Exercise requirements: Your answer should consist only of the lines below from the one with "add WPTRunner support" through the one with "- **test**: enable", copied exactly.

··· Information ···

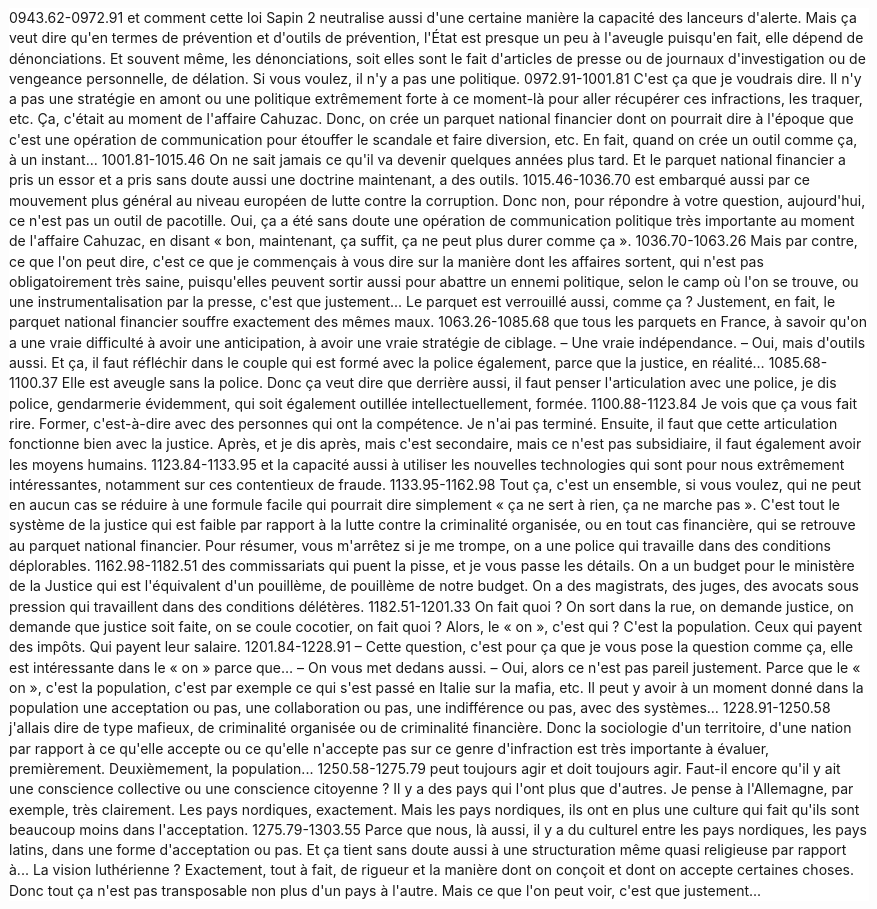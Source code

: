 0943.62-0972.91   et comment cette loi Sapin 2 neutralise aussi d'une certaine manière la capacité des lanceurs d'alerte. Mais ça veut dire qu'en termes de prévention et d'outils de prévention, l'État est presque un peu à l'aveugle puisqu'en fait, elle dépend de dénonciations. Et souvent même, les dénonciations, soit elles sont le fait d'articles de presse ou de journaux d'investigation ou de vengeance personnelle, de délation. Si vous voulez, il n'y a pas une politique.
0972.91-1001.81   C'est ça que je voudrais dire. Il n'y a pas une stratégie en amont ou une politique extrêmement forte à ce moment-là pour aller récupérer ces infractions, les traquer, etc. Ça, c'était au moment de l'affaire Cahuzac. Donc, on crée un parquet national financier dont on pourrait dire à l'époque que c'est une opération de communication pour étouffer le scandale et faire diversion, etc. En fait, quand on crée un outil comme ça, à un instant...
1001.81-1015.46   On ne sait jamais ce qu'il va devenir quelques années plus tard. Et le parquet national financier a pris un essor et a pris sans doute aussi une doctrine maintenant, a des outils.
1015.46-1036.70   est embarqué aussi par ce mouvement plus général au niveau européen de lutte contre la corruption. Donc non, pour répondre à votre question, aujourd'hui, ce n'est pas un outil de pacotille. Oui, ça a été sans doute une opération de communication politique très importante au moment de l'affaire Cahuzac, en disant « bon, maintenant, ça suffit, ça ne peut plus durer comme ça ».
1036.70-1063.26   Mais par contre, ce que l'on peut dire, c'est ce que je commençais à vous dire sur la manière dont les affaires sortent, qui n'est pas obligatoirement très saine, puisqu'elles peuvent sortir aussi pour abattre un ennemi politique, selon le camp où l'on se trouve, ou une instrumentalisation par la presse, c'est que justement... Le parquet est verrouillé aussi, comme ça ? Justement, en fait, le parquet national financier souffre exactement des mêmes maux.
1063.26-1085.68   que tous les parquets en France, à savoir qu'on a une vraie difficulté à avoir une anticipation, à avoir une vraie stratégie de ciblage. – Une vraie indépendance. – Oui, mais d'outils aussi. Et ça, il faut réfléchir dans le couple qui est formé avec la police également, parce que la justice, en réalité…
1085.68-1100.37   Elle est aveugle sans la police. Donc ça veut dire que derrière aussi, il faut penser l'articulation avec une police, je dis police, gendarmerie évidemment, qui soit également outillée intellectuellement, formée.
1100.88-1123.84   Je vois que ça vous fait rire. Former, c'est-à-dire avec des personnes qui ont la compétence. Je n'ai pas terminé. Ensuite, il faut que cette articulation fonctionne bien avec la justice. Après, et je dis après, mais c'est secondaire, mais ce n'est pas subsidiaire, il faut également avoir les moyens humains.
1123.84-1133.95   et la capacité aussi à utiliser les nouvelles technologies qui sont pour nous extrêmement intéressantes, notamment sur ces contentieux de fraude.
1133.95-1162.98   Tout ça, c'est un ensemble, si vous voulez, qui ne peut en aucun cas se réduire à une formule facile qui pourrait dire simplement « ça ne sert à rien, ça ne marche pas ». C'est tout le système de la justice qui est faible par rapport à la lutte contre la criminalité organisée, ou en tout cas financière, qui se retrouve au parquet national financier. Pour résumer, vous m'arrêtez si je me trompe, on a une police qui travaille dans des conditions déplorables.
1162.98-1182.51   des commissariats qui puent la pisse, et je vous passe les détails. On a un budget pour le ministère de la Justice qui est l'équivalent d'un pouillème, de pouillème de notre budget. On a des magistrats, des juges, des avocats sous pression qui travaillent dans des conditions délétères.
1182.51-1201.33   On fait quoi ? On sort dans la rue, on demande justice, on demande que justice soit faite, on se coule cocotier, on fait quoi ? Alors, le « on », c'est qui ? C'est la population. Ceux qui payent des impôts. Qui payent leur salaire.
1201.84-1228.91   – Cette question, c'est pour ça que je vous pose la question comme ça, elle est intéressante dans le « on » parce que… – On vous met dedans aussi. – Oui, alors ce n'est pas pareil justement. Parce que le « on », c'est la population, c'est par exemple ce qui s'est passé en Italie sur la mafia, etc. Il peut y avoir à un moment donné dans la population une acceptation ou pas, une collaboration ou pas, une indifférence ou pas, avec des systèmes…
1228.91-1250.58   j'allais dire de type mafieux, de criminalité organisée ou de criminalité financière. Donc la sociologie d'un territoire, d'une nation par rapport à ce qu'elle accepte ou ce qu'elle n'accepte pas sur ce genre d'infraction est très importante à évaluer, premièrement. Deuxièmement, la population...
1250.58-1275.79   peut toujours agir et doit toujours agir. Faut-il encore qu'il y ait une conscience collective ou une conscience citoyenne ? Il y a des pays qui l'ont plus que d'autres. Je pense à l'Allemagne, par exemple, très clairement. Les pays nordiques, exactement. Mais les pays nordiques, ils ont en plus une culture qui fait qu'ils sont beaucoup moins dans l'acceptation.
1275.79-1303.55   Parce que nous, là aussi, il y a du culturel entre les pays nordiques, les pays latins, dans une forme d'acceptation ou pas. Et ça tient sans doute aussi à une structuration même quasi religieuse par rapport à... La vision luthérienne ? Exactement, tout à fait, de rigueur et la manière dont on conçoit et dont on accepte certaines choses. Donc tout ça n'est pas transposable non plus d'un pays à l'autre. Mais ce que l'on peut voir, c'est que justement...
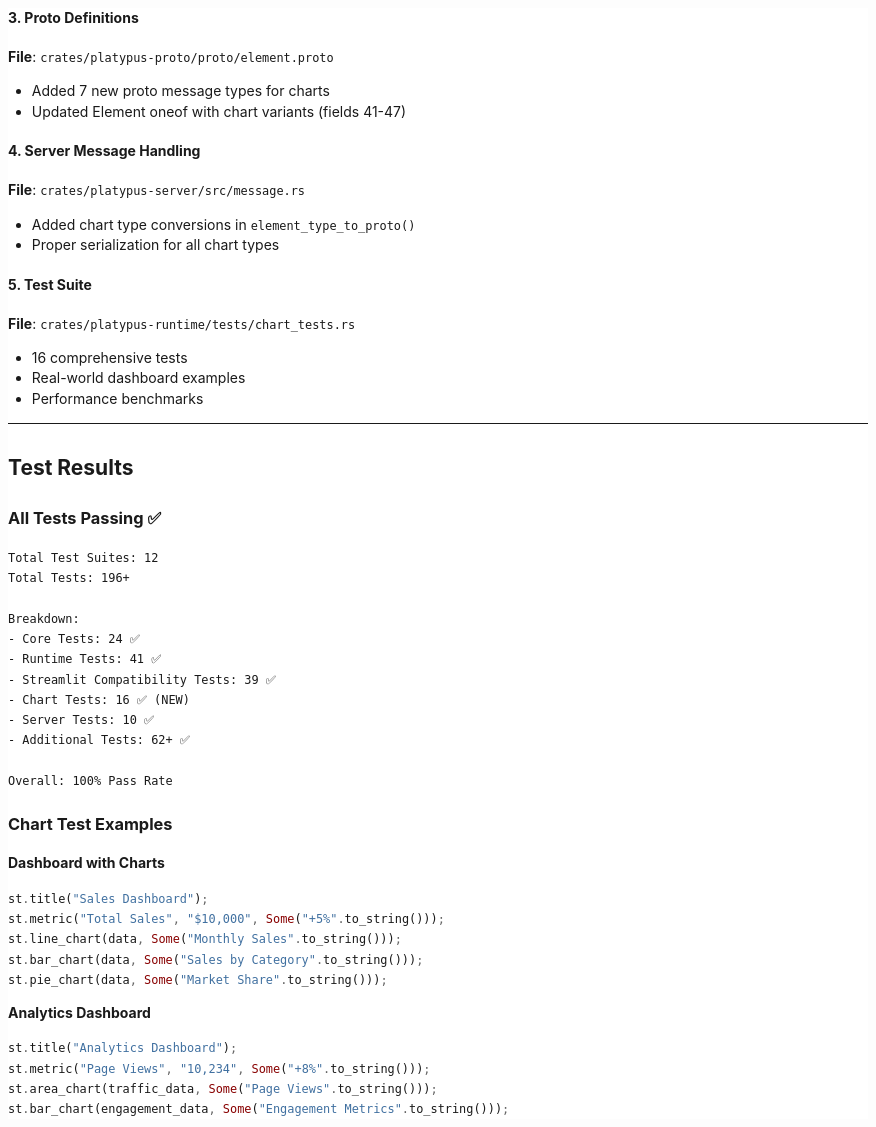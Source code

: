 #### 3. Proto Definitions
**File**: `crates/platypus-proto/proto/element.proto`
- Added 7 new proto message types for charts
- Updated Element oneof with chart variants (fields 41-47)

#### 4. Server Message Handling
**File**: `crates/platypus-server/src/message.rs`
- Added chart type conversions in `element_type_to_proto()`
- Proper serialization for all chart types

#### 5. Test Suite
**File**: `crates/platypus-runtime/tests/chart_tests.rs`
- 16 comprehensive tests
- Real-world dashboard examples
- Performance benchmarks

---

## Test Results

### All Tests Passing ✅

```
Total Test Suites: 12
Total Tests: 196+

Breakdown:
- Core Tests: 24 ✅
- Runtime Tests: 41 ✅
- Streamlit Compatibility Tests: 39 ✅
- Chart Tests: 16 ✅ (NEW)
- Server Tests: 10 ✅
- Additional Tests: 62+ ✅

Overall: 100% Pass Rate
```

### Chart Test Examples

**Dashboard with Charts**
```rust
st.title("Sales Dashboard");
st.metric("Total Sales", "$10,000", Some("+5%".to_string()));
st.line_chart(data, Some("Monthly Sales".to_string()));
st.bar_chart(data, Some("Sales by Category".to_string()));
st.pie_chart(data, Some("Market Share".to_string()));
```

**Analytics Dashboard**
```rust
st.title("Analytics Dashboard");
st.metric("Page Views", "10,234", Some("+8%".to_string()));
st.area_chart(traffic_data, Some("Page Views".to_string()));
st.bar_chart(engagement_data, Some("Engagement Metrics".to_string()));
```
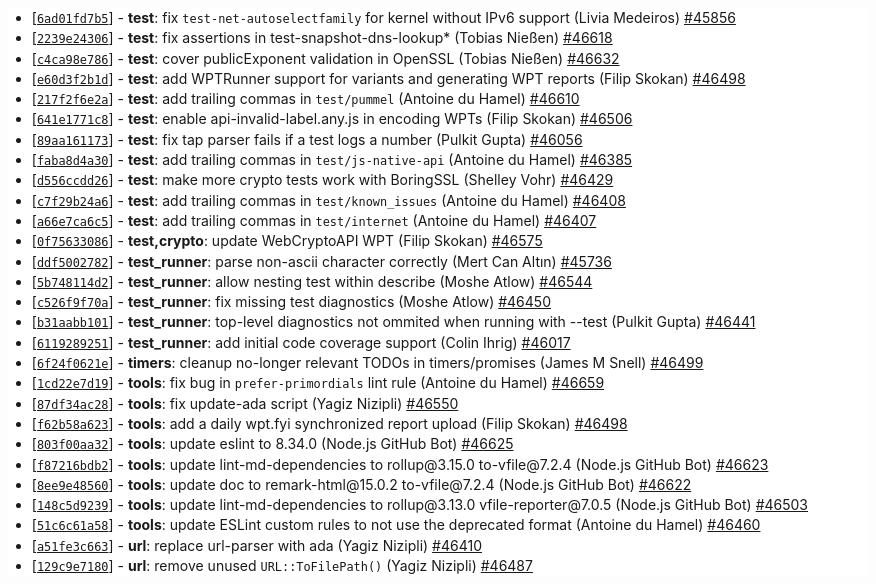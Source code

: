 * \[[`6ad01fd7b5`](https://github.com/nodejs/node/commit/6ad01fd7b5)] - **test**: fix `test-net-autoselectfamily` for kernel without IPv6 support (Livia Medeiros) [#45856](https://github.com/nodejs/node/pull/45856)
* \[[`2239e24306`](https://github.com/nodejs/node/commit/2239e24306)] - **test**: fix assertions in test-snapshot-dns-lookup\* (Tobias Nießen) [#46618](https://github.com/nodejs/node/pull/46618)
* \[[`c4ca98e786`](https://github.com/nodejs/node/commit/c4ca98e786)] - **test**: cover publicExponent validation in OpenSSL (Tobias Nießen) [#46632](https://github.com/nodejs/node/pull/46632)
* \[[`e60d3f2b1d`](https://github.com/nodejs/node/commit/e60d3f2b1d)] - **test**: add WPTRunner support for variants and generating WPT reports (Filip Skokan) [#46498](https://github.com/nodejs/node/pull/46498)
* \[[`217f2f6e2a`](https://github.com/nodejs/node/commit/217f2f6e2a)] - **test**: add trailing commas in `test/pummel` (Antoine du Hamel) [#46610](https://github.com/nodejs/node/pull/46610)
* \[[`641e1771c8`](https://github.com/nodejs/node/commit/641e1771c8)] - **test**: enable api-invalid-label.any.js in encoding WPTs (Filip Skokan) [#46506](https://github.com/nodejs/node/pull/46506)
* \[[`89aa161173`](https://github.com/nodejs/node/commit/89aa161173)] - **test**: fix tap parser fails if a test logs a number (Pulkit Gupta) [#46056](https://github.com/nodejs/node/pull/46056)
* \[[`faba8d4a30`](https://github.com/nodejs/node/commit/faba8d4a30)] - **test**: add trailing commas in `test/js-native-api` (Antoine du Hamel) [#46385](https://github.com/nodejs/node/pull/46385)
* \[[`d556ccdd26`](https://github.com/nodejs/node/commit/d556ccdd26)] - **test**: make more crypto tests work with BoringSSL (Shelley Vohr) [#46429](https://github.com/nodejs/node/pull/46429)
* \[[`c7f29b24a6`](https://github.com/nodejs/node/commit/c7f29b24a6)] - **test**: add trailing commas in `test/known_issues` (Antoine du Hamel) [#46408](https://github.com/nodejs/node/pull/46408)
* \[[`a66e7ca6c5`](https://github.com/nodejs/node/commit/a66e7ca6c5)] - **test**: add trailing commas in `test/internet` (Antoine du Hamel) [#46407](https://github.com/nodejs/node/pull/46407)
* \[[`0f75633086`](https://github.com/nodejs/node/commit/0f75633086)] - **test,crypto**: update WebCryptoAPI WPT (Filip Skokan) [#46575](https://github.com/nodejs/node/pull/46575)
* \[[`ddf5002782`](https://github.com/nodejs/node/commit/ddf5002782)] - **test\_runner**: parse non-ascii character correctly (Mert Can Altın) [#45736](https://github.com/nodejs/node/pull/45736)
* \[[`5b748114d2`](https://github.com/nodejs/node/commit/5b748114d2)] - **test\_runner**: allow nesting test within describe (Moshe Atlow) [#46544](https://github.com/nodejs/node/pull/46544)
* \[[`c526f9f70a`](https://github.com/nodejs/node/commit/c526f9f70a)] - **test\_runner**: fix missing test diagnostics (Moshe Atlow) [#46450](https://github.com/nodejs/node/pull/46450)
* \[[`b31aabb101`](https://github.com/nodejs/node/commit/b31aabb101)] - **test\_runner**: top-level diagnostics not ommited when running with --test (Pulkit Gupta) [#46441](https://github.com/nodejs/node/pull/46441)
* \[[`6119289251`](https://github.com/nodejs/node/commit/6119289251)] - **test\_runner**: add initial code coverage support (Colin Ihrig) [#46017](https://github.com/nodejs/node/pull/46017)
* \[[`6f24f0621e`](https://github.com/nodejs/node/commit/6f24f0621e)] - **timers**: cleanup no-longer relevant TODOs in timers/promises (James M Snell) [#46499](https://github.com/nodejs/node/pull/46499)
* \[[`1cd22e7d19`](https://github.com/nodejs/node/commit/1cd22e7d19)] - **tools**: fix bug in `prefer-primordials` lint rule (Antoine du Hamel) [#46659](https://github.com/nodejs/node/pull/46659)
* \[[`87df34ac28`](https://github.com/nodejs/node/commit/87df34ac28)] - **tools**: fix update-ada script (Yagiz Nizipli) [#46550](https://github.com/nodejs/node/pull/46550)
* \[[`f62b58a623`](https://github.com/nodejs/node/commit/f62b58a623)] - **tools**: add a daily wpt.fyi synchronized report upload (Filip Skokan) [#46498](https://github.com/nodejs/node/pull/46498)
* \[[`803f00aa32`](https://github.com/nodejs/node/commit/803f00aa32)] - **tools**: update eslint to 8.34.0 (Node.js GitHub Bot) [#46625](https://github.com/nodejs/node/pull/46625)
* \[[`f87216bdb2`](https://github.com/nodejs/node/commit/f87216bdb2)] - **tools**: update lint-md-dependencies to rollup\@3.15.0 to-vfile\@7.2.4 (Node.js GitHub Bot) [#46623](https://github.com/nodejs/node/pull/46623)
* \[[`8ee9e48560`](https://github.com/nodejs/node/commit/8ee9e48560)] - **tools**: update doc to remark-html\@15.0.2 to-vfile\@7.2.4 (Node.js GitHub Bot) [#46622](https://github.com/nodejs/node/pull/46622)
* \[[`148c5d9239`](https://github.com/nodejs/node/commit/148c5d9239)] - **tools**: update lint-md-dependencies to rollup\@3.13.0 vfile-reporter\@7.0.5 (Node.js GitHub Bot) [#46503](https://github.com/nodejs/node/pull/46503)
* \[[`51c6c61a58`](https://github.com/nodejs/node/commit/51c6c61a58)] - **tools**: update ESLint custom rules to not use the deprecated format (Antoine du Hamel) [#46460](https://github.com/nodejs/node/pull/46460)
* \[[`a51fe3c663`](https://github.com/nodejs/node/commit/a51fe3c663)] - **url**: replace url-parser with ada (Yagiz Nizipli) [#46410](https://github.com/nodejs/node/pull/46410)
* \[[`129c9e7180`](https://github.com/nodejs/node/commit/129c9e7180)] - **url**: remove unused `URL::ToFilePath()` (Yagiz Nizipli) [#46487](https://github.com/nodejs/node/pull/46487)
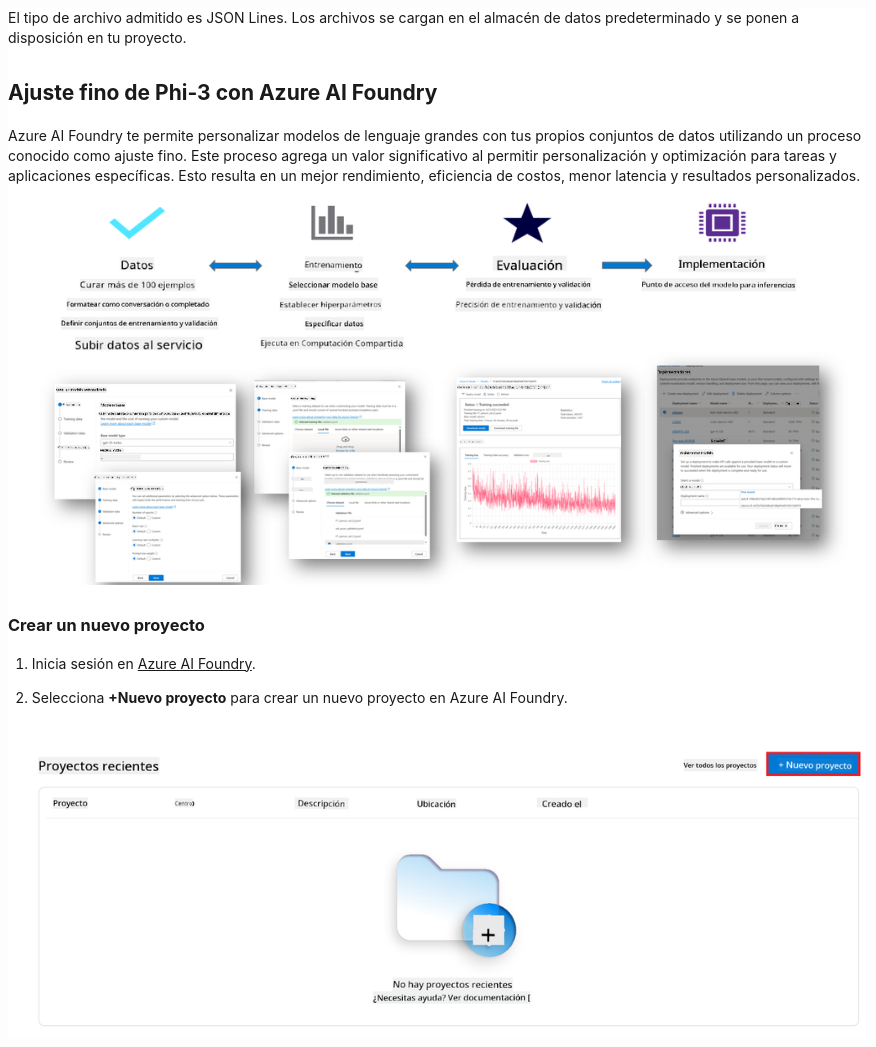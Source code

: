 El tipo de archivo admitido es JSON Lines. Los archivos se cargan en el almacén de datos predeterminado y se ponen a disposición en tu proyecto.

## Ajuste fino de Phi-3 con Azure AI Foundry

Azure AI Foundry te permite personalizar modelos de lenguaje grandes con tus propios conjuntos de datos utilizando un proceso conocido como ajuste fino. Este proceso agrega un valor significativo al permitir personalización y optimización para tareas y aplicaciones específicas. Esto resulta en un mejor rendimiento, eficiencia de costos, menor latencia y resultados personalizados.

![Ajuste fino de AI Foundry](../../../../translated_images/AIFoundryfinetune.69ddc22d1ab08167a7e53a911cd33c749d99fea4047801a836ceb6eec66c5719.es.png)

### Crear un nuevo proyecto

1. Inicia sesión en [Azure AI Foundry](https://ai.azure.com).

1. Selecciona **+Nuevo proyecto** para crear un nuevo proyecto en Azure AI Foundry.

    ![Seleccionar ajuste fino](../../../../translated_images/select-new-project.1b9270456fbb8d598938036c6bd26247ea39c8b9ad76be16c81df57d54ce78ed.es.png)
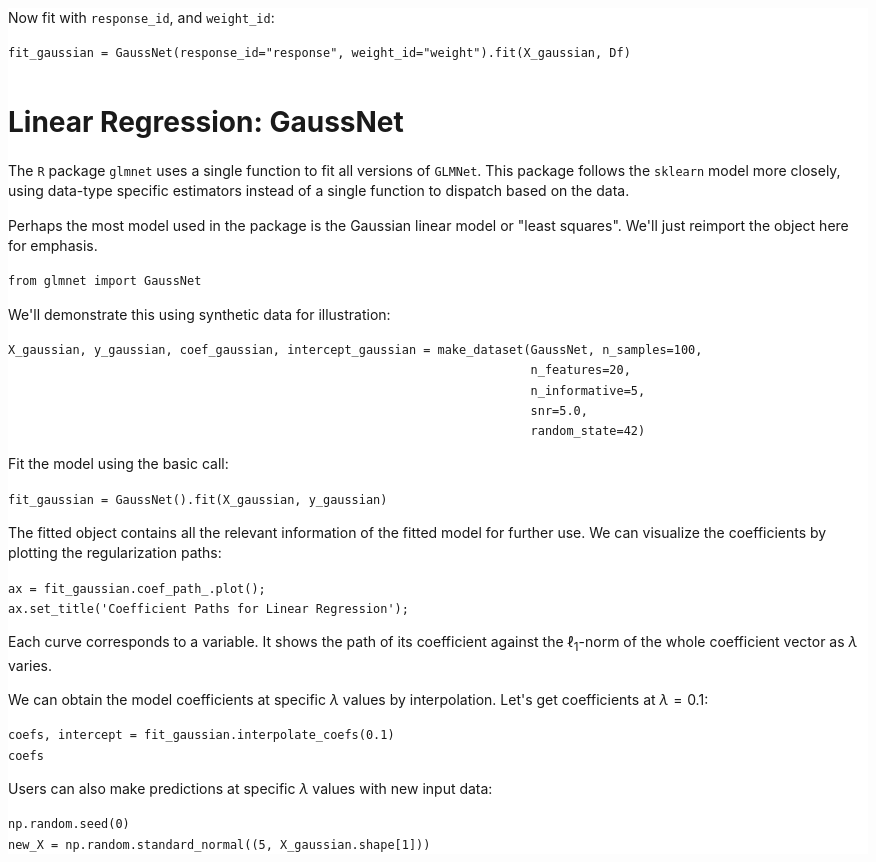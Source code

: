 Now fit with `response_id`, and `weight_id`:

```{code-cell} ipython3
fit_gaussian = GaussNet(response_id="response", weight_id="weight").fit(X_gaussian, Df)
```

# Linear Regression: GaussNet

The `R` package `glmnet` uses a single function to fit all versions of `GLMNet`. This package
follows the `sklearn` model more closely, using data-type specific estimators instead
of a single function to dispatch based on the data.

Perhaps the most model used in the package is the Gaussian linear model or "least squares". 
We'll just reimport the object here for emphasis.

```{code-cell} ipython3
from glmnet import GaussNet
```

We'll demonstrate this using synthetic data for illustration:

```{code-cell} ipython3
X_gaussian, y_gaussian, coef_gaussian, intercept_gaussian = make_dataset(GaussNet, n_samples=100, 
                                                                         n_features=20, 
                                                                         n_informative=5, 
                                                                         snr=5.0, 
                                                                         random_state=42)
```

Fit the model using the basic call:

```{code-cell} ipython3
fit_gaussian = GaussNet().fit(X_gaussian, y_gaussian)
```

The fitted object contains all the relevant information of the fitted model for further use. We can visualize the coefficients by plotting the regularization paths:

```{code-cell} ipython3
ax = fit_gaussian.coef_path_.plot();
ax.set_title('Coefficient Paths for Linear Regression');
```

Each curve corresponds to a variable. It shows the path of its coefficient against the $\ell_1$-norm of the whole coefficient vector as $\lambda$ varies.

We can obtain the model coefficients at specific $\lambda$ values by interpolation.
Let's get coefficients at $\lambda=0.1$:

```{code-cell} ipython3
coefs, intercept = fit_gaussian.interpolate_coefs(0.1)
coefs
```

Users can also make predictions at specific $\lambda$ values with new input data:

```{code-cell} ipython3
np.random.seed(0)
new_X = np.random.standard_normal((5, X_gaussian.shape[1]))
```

···

Output of the exercise:
* \[[`e60d3f2b1d`](https://github.com/nodejs/node/commit/e60d3f2b1d)] - **test**: add WPTRunner support for variants and generating WPT reports (Filip Skokan) [#46498](https://github.com/nodejs/node/pull/46498)
* \[[`217f2f6e2a`](https://github.com/nodejs/node/commit/217f2f6e2a)] - **test**: add trailing commas in `test/pummel` (Antoine du Hamel) [#46610](https://github.com/nodejs/node/pull/46610)
* \[[`641e1771c8`](https://github.com/nodejs/node/commit/641e1771c8)] - **test**: enable api-invalid-label.any.js in encoding WPTs (Filip Skokan) [#46506](https://github.com/nodejs/node/pull/46506)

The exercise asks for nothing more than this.